Nâzım’la aynı yerde yatmış olanlardan biri; “Rahatsız edilmekten hoşlanmaz” der. Anlaşılan büyük şairin kibirli bir yanı da vardır. Olsun. Büyük adamların yalnızlığa, düşünmeye gereksinimi vardır. Haklıdır elbet. Çocuksu, sevecen bakışlı, alçakgönüllü, bir yanı hınzır ve yüreği insan sevgisiyle dolu Nâzım gelir sonunda. Hapishane ahalisinde derin bir saygı gözlenir. Müdür, gardiyanlar da tembihlidir sanki. Tuhaf, devletin tehlikeli bulduğunu, mahkûmlar saygın görür. Okumuş adama gösterilen ilgi şaşırtıcıdır. Bir de, hapishanelinin edebiyata düşkünlüğü... Özellikle şiire...

Tanışmanın ardından yer gösterilir Nâzım’a. Tedirgindir. Usulca yanaşır Orhan Kemal’e. Yalnız kalmaktan hoşlanmadığını söyler, eğer o da isterse, birlikte kalabilirler mi, diye sorar. Meşhur biriyle karşılaşmanın iç daraltan, korkutucu havası dağılmıştır bile. Orhan Kemal ve Nâzım Hikmet mahpus arkadaşlığına, kardeşliğine koyulurlar. O gece Nâzım’ın şu sözü yankılanır Orhan Kemal’in kulaklarında ve cezaevinin duvarlarında:

“Hayal bile edemezsiniz nasıl nefret ederim yalnızlıktan... Bir tek satır yazamam, çıldırırım...”

Ona şiirlerini gösterir Orhan Kemal. Korktuğu başına gelir. Süslü püslü, abartılı ve kötüsü, kalabalık imgelemli şiirlerinden ötürü paylar onu Nâzım. Neden halkın diline, güncel yaşama bakmıyorsun, diye ekler. Orhan Kemal hem gücenmiş, hem gururu kırılmış biçimde siner.
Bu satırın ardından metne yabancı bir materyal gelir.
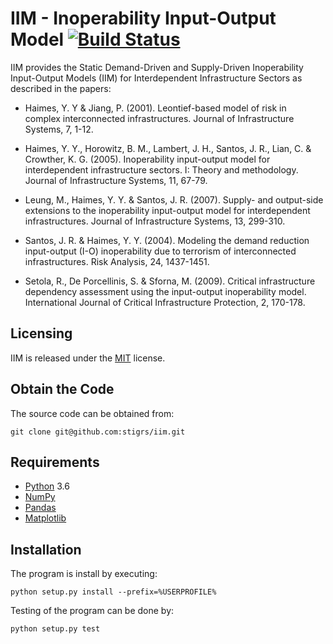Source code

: # IIM - Inoperability Input-Output Model [![Build Status](https://travis-ci.org/stigrs/iim.svg?branch=master)](https://travis-ci.org/stigrs/iim) 

IIM provides the Static Demand-Driven and Supply-Driven Inoperability 
Input-Output Models (IIM) for Interdependent Infrastructure Sectors as 
described in the papers:

 - Haimes, Y. Y & Jiang, P. (2001). Leontief-based model of risk in   
   complex interconnected infrastructures. Journal of Infrastructure 
   Systems, 7, 1-12.

 - Haimes, Y. Y., Horowitz, B. M., Lambert, J. H., Santos, J. R., Lian, C. & 
   Crowther, K. G. (2005). Inoperability input-output model for interdependent
   infrastructure sectors. I: Theory and methodology. Journal of Infrastructure
   Systems, 11, 67-79.

 - Leung, M., Haimes, Y. Y. & Santos, J. R. (2007). Supply- and output-side 
   extensions to the inoperability input-output model for interdependent 
   infrastructures. Journal of Infrastructure Systems, 13, 299-310.

 - Santos, J. R. & Haimes, Y. Y. (2004). Modeling the demand reduction 
   input-output (I-O) inoperability due to terrorism of interconnected 
   infrastructures. Risk Analysis, 24, 1437-1451.

 - Setola, R., De Porcellinis, S. & Sforna, M. (2009). Critical infrastructure
   dependency assessment using the input-output inoperability model.
   International Journal of Critical Infrastructure Protection, 2, 170-178.

## Licensing

IIM is released under the [MIT](LICENSE) license.

## Obtain the Code

The source code can be obtained from:

    git clone git@github.com:stigrs/iim.git

## Requirements

* [Python](https://docs.python.org/3/) 3.6
* [NumPy](http://www.numpy.org/)
* [Pandas](https://pandas.pydata.org)
* [Matplotlib](https://matplotlib.org)

## Installation

The program is install by executing:

    python setup.py install --prefix=%USERPROFILE%

Testing of the program can be done by:

    python setup.py test
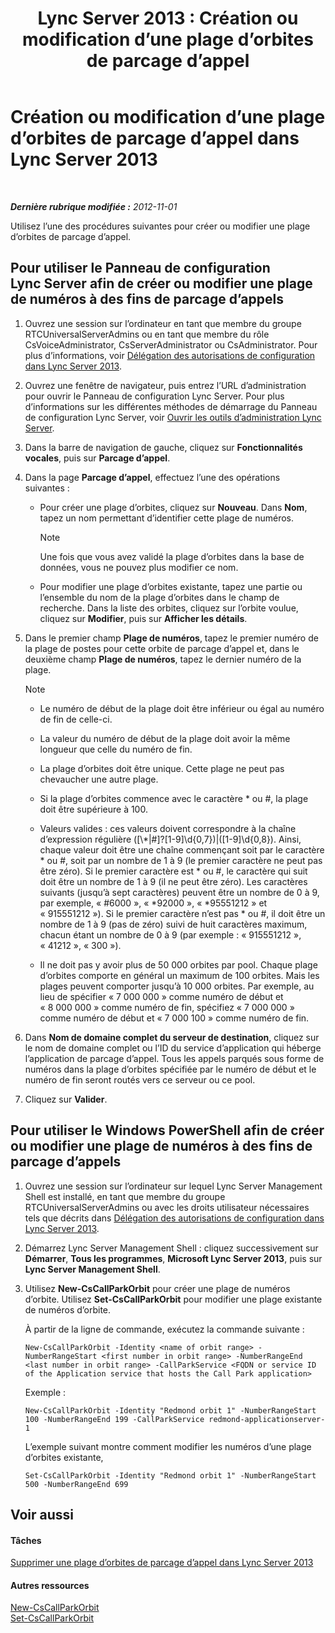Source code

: ﻿---
title: 'Lync Server 2013 : Création ou modification d’une plage d’orbites de parcage d’appel'
TOCTitle: Création ou modification d’une plage d’orbites de parcage d’appel
ms:assetid: 549ec118-eee5-4333-9416-80929ec057e0
ms:mtpsurl: https://technet.microsoft.com/fr-fr/library/Gg398361(v=OCS.15)
ms:contentKeyID: 49297271
ms.date: 05/20/2016
mtps_version: v=OCS.15
ms.translationtype: HT
---

# Création ou modification d’une plage d’orbites de parcage d’appel dans Lync Server 2013

 

_**Dernière rubrique modifiée :** 2012-11-01_

Utilisez l’une des procédures suivantes pour créer ou modifier une plage d’orbites de parcage d’appel.

## Pour utiliser le Panneau de configuration Lync Server afin de créer ou modifier une plage de numéros à des fins de parcage d’appels

1.  Ouvrez une session sur l’ordinateur en tant que membre du groupe RTCUniversalServerAdmins ou en tant que membre du rôle CsVoiceAdministrator, CsServerAdministrator ou CsAdministrator. Pour plus d’informations, voir [Délégation des autorisations de configuration dans Lync Server 2013](lync-server-2013-delegate-setup-permissions.md).

2.  Ouvrez une fenêtre de navigateur, puis entrez l’URL d’administration pour ouvrir le Panneau de configuration Lync Server. Pour plus d’informations sur les différentes méthodes de démarrage du Panneau de configuration Lync Server, voir [Ouvrir les outils d’administration Lync Server](lync-server-2013-open-lync-server-administrative-tools.md).

3.  Dans la barre de navigation de gauche, cliquez sur **Fonctionnalités vocales**, puis sur **Parcage d’appel**.

4.  Dans la page **Parcage d’appel**, effectuez l’une des opérations suivantes :
    
      - Pour créer une plage d’orbites, cliquez sur **Nouveau**. Dans **Nom**, tapez un nom permettant d’identifier cette plage de numéros.
        
        > [!NOTE]  
        > Une fois que vous avez validé la plage d’orbites dans la base de données, vous ne pouvez plus modifier ce nom.    
      - Pour modifier une plage d’orbites existante, tapez une partie ou l’ensemble du nom de la plage d’orbites dans le champ de recherche. Dans la liste des orbites, cliquez sur l’orbite voulue, cliquez sur **Modifier**, puis sur **Afficher les détails**.

5.  Dans le premier champ **Plage de numéros**, tapez le premier numéro de la plage de postes pour cette orbite de parcage d’appel et, dans le deuxième champ **Plage de numéros**, tapez le dernier numéro de la plage.
    
    > [!NOTE]  
    > <ul>
	> <li><p>Le numéro de début de la plage doit être inférieur ou égal au numéro de fin de celle-ci.</p></li>
	> <li><p>La valeur du numéro de début de la plage doit avoir la même longueur que celle du numéro de fin.</p></li>    
    > <li><p>La plage d’orbites doit être unique. Cette plage ne peut pas chevaucher une autre plage.</p></li>
    > <li><p>Si la plage d’orbites commence avec le caractère * ou #, la plage doit être supérieure à 100.</p></li>
    > <li><p>Valeurs valides : ces valeurs doivent correspondre à la chaîne d’expression régulière ([\*|#]?[1-9]\d{0,7})|([1-9]\d{0,8}). Ainsi, chaque valeur doit être une chaîne commençant soit par le caractère * ou #, soit par un nombre de 1 à 9 (le premier caractère ne peut pas être zéro). Si le premier caractère est * ou #, le caractère qui suit doit être un nombre de 1 à 9 (il ne peut être zéro). Les caractères suivants (jusqu’à sept caractères) peuvent être un nombre de 0 à 9, par exemple, « #6000 », « *92000 », « *95551212 » et « 915551212 »). Si le premier caractère n’est pas * ou #, il doit être un nombre de 1 à 9 (pas de zéro) suivi de huit caractères maximum, chacun étant un nombre de 0 à 9 (par exemple : « 915551212 », « 41212 », « 300 »).</p></li>
    > <li><p>Il ne doit pas y avoir plus de 50 000 orbites par pool. Chaque plage d’orbites comporte en général un maximum de 100 orbites. Mais les plages peuvent comporter jusqu’à 10 000 orbites. Par exemple, au lieu de spécifier « 7 000 000 » comme numéro de début et « 8 000 000 » comme numéro de fin, spécifiez « 7 000 000 » comme numéro de début et « 7 000 100 » comme numéro de fin.</p></li>    </ul>


6.  Dans **Nom de domaine complet du serveur de destination**, cliquez sur le nom de domaine complet ou l’ID du service d’application qui héberge l’application de parcage d’appel. Tous les appels parqués sous forme de numéros dans la plage d’orbites spécifiée par le numéro de début et le numéro de fin seront routés vers ce serveur ou ce pool.

7.  Cliquez sur **Valider**.

## Pour utiliser le Windows PowerShell afin de créer ou modifier une plage de numéros à des fins de parcage d’appels

1.  Ouvrez une session sur l’ordinateur sur lequel Lync Server Management Shell est installé, en tant que membre du groupe RTCUniversalServerAdmins ou avec les droits utilisateur nécessaires tels que décrits dans [Délégation des autorisations de configuration dans Lync Server 2013](lync-server-2013-delegate-setup-permissions.md).

2.  Démarrez Lync Server Management Shell : cliquez successivement sur **Démarrer**, **Tous les programmes**, **Microsoft Lync Server 2013**, puis sur **Lync Server Management Shell**.

3.  Utilisez **New-CsCallParkOrbit** pour créer une plage de numéros d’orbite. Utilisez **Set-CsCallParkOrbit** pour modifier une plage existante de numéros d’orbite.
    
    À partir de la ligne de commande, exécutez la commande suivante :
    
        New-CsCallParkOrbit -Identity <name of orbit range> -NumberRangeStart <first number in orbit range> -NumberRangeEnd <last number in orbit range> -CallParkService <FQDN or service ID of the Application service that hosts the Call Park application>
    
    Exemple :
    
        New-CsCallParkOrbit -Identity "Redmond orbit 1" -NumberRangeStart 100 -NumberRangeEnd 199 -CallParkService redmond-applicationserver-1
    
    L’exemple suivant montre comment modifier les numéros d’une plage d’orbites existante,
    
        Set-CsCallParkOrbit -Identity "Redmond orbit 1" -NumberRangeStart 500 -NumberRangeEnd 699

## Voir aussi

#### Tâches

[Supprimer une plage d’orbites de parcage d’appel dans Lync Server 2013](lync-server-2013-delete-a-call-park-orbit-range.md)  

#### Autres ressources

[New-CsCallParkOrbit](https://docs.microsoft.com/en-us/powershell/module/skype/New-CsCallParkOrbit)  
[Set-CsCallParkOrbit](https://docs.microsoft.com/en-us/powershell/module/skype/Set-CsCallParkOrbit)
Nâzım inatçıdır. “Sizde iyi bir hamur var. Birlikte çalışalım ister misiniz?” diye sorar. Bursa Cezaevi bu soruyla, yazın yaşamımızın en ilginç ve soylu birlikteliklerinden birine tanıklık eder.

Bir yanda babasının işlerinden ötürü, çocukluğun önemli kısmını Beyrut’ta geçirmiş, eğitimini yarıda bırakmış, çırçır işçiliği, dokumacılık, ambar memurluğu yapmış, şiire hevesli, emekçi Orhan Kemal vardır; öte yanda ünlü bir ressam annenin oğlu, seçkin çevrelerde bulunmuş, yabancı dil bilen, sosyalizm militanı olmuş, ünlü şair, yazar Nâzım Hikmet!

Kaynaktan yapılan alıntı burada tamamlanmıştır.